In my opinion the term "GNU Operating System" represents in loose terms "a free alternative to Unix" (free as in mukta). And that idea was born 25 years ago.2
I think that the HURD was just the "concept of a notion of an idea" 25 years ago. (The first article about the HURD was on the net about 1990 or so). Moreover, in comparison with Unix of 25 years ago, the GNU+HURD combination could be considered "ready".
Thus, there is indeed much to celebrate. For example,
There is not one --- there are many free alternatives to Unix. In fact, there are perhaps no non-free Unixes visible anymore!
Does this owe a lot to the resolution made by RMS 25 years ago? Absolutely. Of course, it also owes a lot to the resolve of the hackers who followed up on this and took it well beyond what he had in mind.
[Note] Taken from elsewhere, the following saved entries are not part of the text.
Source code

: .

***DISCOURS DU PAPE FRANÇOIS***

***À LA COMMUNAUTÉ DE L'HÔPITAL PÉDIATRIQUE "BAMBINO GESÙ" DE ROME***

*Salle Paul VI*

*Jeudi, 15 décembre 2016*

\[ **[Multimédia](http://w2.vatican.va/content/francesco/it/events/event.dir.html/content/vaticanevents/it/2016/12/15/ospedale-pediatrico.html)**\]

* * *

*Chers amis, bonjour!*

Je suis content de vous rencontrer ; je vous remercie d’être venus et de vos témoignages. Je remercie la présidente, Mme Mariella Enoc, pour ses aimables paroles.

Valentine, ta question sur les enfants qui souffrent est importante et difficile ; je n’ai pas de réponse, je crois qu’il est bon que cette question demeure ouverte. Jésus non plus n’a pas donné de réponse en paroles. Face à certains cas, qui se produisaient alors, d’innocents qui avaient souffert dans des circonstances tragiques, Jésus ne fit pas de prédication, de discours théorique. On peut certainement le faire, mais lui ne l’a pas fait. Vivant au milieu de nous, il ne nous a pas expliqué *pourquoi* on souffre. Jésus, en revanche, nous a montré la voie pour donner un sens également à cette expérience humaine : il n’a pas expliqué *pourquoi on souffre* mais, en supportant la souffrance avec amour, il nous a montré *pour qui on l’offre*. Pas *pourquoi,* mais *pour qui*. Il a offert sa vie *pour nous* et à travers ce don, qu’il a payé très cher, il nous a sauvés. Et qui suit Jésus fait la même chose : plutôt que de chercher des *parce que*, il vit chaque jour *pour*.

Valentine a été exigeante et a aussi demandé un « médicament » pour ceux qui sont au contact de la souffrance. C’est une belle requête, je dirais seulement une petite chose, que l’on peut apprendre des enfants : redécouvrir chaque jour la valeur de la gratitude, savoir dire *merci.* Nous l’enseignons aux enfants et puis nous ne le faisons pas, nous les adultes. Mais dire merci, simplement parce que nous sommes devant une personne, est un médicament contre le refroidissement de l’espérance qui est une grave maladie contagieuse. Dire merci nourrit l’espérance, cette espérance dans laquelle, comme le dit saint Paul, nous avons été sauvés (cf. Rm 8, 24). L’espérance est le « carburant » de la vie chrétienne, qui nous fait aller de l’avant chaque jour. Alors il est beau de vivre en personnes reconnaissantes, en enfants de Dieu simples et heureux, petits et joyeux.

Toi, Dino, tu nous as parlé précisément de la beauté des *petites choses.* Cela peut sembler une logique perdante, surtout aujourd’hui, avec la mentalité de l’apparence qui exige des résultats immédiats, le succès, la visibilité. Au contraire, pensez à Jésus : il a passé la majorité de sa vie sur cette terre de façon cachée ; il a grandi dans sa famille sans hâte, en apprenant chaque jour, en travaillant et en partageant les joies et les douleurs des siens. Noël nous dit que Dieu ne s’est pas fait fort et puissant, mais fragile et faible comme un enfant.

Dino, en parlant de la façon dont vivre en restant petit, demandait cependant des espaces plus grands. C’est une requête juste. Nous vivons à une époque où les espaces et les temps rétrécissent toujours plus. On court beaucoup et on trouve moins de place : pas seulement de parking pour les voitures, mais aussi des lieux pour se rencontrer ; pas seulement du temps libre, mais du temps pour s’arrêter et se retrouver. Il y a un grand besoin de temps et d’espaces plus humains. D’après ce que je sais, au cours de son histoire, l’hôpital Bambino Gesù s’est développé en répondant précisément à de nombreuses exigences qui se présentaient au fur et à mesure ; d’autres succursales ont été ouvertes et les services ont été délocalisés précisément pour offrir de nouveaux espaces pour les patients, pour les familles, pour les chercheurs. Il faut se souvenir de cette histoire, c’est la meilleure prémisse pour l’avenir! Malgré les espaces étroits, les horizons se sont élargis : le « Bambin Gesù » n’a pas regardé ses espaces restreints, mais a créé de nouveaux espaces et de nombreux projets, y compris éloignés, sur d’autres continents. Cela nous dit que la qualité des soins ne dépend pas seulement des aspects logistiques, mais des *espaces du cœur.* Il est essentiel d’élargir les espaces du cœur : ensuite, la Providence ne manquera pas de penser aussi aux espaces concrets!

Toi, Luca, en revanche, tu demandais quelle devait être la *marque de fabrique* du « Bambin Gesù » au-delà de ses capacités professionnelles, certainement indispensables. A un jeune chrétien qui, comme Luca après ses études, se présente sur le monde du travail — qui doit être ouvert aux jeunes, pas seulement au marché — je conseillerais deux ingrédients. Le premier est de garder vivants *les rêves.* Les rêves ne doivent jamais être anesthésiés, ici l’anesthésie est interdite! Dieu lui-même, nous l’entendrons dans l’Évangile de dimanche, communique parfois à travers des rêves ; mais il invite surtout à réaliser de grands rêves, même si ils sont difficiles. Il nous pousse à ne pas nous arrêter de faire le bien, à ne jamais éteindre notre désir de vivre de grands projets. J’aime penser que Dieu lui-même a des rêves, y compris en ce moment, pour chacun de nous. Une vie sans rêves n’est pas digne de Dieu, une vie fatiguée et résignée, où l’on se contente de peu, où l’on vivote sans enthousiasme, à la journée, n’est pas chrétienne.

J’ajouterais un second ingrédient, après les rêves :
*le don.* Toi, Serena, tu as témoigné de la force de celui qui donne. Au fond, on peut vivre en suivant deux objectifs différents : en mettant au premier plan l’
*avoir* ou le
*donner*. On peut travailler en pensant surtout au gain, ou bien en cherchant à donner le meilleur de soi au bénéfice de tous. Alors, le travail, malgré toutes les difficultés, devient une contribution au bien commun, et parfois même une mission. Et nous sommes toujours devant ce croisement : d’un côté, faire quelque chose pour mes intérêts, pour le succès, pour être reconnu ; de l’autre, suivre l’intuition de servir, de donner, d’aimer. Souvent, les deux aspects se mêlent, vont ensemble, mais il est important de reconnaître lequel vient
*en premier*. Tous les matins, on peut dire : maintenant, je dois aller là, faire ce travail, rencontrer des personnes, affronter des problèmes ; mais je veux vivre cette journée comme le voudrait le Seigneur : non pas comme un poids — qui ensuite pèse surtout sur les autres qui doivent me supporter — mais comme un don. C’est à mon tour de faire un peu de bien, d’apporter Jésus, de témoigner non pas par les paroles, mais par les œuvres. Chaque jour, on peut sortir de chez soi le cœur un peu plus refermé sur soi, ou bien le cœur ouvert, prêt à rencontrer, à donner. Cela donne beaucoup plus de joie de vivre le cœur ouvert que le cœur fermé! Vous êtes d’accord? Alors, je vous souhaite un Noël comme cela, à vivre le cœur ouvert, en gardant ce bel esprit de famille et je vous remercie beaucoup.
One can run the GNU tools + HURD combination to get an environment as good or better than what was available as Unix 25 years ago.
Does a general member of the public really need to do this? No. There are currently a number of far superior solutions. Does the software community need this? Yes. (See below.)
I think that there are a lot of people who disagree with RMS and FSF today on a number of issues --- and these detractors may even be right. Perhaps this makes some people begrudge FSF celebrating the 25th anniversary/birthday of GNU. I offer the following points for their consideration:
The vision and resolve RMS and the FSF put behind the vision --- starting 25 years ago --- have got us here.
The FSF's astuteness in getting a rather well-known person like Stephen Fry 1 to celebrate GNU. If any of the distros had managed it, it would have been considered a coup!
While Linux may be the dominant player in Unix today, the alternatives like *BSD, Solaris and even the HURD have an important role to play in the development of free software.